Tag Archives: faucet

Woohoo! I replaced a Moen 1225 cartridge in a 7730 faucet

I thought I was an adequate home handyman until I gave up my unreliable but simple rubber-washer faucets for washerless faucets.  Now I’m afraid to do anything with them, and every time a plumber comes in here it’s like $500.  And the kitchen faucet was dripping and leaking around the handle like a sunufuhbitch.

I discovered that it didn’t drip if I pushed the handle all the way over to the right.  So I announced that I’d fixed it!  But The Woman wasn’t very impressed.  After a while she pointed out that it had started dripping even in this position.

My next move was to pick up a cheap “easy to install” faucet at Costco.  But then after watching some installation videos and giving the matter more thought I realized that the hard part of the project would be removing the old faucet.  I’d done something like this once before and it had turned out badly.  Also I discovered the new faucet got crappy reviews on Amazon.  (Memo to self; research stuff before buying it, instead of after.)

I persuaded the new faucet and its various accouterments back into their package for The Woman to return to the store.  Surely there must be a video on YouTube about how to replace the ceramic cartridge in my particular faucet?  I just needed to find out what make and model of faucet it was.

A little red and white emblem on the handle said “Moen,” a promising start.  I went to Moen’s website to look at a gallery of photos of faucets.  There are a million of them, and none of them is like mine.  I stumbled onto a customer support page that had instructions on how to find my faucet’s series number; 7730.  With this as a search term I found David Trebacz’s excellent cartridge replacement video.  If you’re facing the same job, I recommend you study it well.

What follows is a commentary on me following David’s wonderful video to get this job done.  Back when I was working I was an IT guy; so I’m reasonably clever behind a keyboard.  But my hardware experience, and for that matter my experience in anything practical, is close to zip.  The cartridge instructions said this job would take a beginner an hour; it took me two and a half hours.  Okay, I was being slow and careful, taking pictures and watching David’s video over and over.  Anyhow, if even I can swap out a Moen cartridge, so can you.

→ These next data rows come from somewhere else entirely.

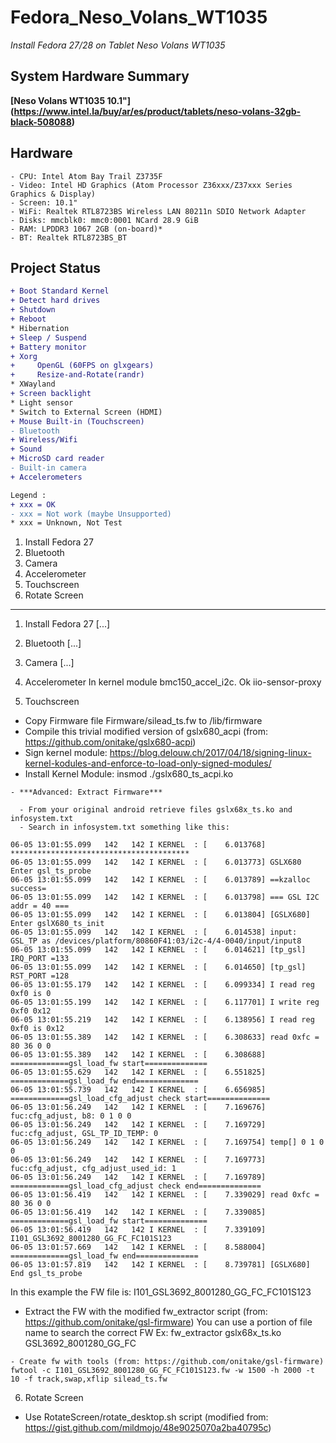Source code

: # Fedora_Neso_Volans_WT1035
*Install Fedora 27/28 on Tablet Neso Volans WT1035*

## System Hardware Summary

**[Neso Volans WT1035 10.1"] (https://www.intel.la/buy/ar/es/product/tablets/neso-volans-32gb-black-508088)**

## Hardware

```
- CPU: Intel Atom Bay Trail Z3735F
- Video: Intel HD Graphics (Atom Processor Z36xxx/Z37xxx Series Graphics & Display) 
- Screen: 10.1"
- WiFi: Realtek RTL8723BS Wireless LAN 80211n SDIO Network Adapter
- Disks: mmcblk0: mmc0:0001 NCard 28.9 GiB
- RAM: LPDDR3 1067 2GB (on-board)*
- BT: Realtek RTL8723BS_BT
```

## Project Status
```diff
+ Boot Standard Kernel
+ Detect hard drives
+ Shutdown
+ Reboot
* Hibernation
+ Sleep / Suspend
+ Battery monitor
+ Xorg
+     OpenGL (60FPS on glxgears)
+     Resize-and-Rotate(randr)
* XWayland
+ Screen backlight
* Light sensor
* Switch to External Screen (HDMI)
+ Mouse Built-in (Touchscreen)
- Bluetooth
+ Wireless/Wifi
+ Sound
+ MicroSD card reader
- Built-in camera
+ Accelerometers
```
```diff
Legend : 
+ xxx = OK
- xxx = Not work (maybe Unsupported)
* xxx = Unknown, Not Test
```


 1. Install Fedora 27
 2. Bluetooth
 3. Camera
 4. Accelerometer
 5. Touchscreen
 6. Rotate Screen

----------------------------------------

1. Install Fedora 27
    [...]

2. Bluetooth
    [...]

3. Camera
    [...]

4. Accelerometer
    In kernel module bmc150_accel_i2c. Ok iio-sensor-proxy

5. Touchscreen

  - Copy Firmware file Firmware/silead_ts.fw to /lib/firmware
  - Compile this trivial modified version of gslx680_acpi (from: https://github.com/onitake/gslx680-acpi)
   - Sign kernel module: https://blog.delouw.ch/2017/04/18/signing-linux-kernel-kodules-and-enforce-to-load-only-signed-modules/ 
   - Install Kernel Module:
	  insmod ./gslx680_ts_acpi.ko

    - ***Advanced: Extract Firmware***
    
      - From your original android retrieve files gslx68x_ts.ko and infosystem.txt 
      - Search in infosystem.txt something like this:
      
```
06-05 13:01:55.099   142   142 I KERNEL  : [    6.013768] ****************************************
06-05 13:01:55.099   142   142 I KERNEL  : [    6.013773] GSLX680 Enter gsl_ts_probe
06-05 13:01:55.099   142   142 I KERNEL  : [    6.013789] ==kzalloc success=
06-05 13:01:55.099   142   142 I KERNEL  : [    6.013798] === GSL I2C addr = 40 ===
06-05 13:01:55.099   142   142 I KERNEL  : [    6.013804] [GSLX680] Enter gslX680_ts_init
06-05 13:01:55.099   142   142 I KERNEL  : [    6.014538] input: GSL_TP as /devices/platform/80860F41:03/i2c-4/4-0040/input/input8
06-05 13:01:55.099   142   142 I KERNEL  : [    6.014621] [tp_gsl] IRQ_PORT =133
06-05 13:01:55.099   142   142 I KERNEL  : [    6.014650] [tp_gsl] RST_PORT =128
06-05 13:01:55.179   142   142 I KERNEL  : [    6.099334] I read reg 0xf0 is 0
06-05 13:01:55.199   142   142 I KERNEL  : [    6.117701] I write reg 0xf0 0x12
06-05 13:01:55.219   142   142 I KERNEL  : [    6.138956] I read reg 0xf0 is 0x12
06-05 13:01:55.389   142   142 I KERNEL  : [    6.308633] read 0xfc = 80 36 0 0
06-05 13:01:55.389   142   142 I KERNEL  : [    6.308688] =============gsl_load_fw start==============
06-05 13:01:55.629   142   142 I KERNEL  : [    6.551825] =============gsl_load_fw end==============
06-05 13:01:55.739   142   142 I KERNEL  : [    6.656985] =============gsl_load_cfg_adjust check start==============
06-05 13:01:56.249   142   142 I KERNEL  : [    7.169676] fuc:cfg_adjust, b8: 0 1 0 0
06-05 13:01:56.249   142   142 I KERNEL  : [    7.169729] fuc:cfg_adjust, GSL_TP_ID_TEMP: 0 
06-05 13:01:56.249   142   142 I KERNEL  : [    7.169754] temp[] 0 1 0 0
06-05 13:01:56.249   142   142 I KERNEL  : [    7.169773] fuc:cfg_adjust, cfg_adjust_used_id: 1 
06-05 13:01:56.249   142   142 I KERNEL  : [    7.169789] =============gsl_load_cfg_adjust check end==============
06-05 13:01:56.419   142   142 I KERNEL  : [    7.339029] read 0xfc = 80 36 0 0
06-05 13:01:56.419   142   142 I KERNEL  : [    7.339085] =============gsl_load_fw start==============
06-05 13:01:56.419   142   142 I KERNEL  : [    7.339109] I101_GSL3692_8001280_GG_FC_FC101S123
06-05 13:01:57.669   142   142 I KERNEL  : [    8.588004] =============gsl_load_fw end==============
06-05 13:01:57.819   142   142 I KERNEL  : [    8.739781] [GSLX680] End gsl_ts_probe
```

In this example the FW file is: I101_GSL3692_8001280_GG_FC_FC101S123
   - Extract the FW with the modified fw_extractor script (from: https://github.com/onitake/gsl-firmware)
	You can use a portion of file name to search the correct FW
	Ex:
	fw_extractor gslx68x_ts.ko GSL3692_8001280_GG_FC

    - Create fw with tools (from: https://github.com/onitake/gsl-firmware)
	fwtool -c I101_GSL3692_8001280_GG_FC_FC101S123.fw -w 1500 -h 2000 -t 10 -f track,swap,xflip silead_ts.fw

6. Rotate Screen
- Use RotateScreen/rotate_desktop.sh script (modified from: https://gist.github.com/mildmojo/48e9025070a2ba40795c)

David is careful to get a good camera view of each piece of hardware, every step and every tool.  He fast-forwards thru stuff that’s boring, like turning a screw again and again, not leaving it out but just letting you know you’ll be doing it not-fast-forward.  He makes a few mistakes and deals with them, a nice touch.  And his tools are way better than my tools.  I ended up using a few different tools:

07 tools

  • Hammer (to tap down stubborn new cartridge)
  • Straight screwdriver
  • Philips screwdriver
  • Toothbrush
  • 7/16 inch hex driver
  • Flashlight
  • Plastic dealie that comes with a new cartridge
  • Small, wide rubber band that comes with fresh broccoli
  • Crescent wrench
  • Needle-nosed pliers
  • Channel-lock pliers
  • Bowl
  • Rag towels for wiping up, kneeling on, etc.

I used a small slot screwdriver to pry off the Moen emblem.  Inside were two holes, small and big.  The big hole is the one to put the 7/16 inch hex driver into (it’s the hole that’s in the center, duh).  I realized this after I’d rotated the hex driver in the little hole for a while with no effect.  The little hole turns out to match up with a stud in the emblem that keeps the emblem from swiveling around; and I guess it would stop you from attaching the emblem upside-down.  I checked the video; David’s faucet just had one hole in the handle, as far as I could tell.  I used a flashlight to see that the hex driver went into the square hole in the screw head deep inside the handle, unscrewed it, took out the screw and pulled off the handle.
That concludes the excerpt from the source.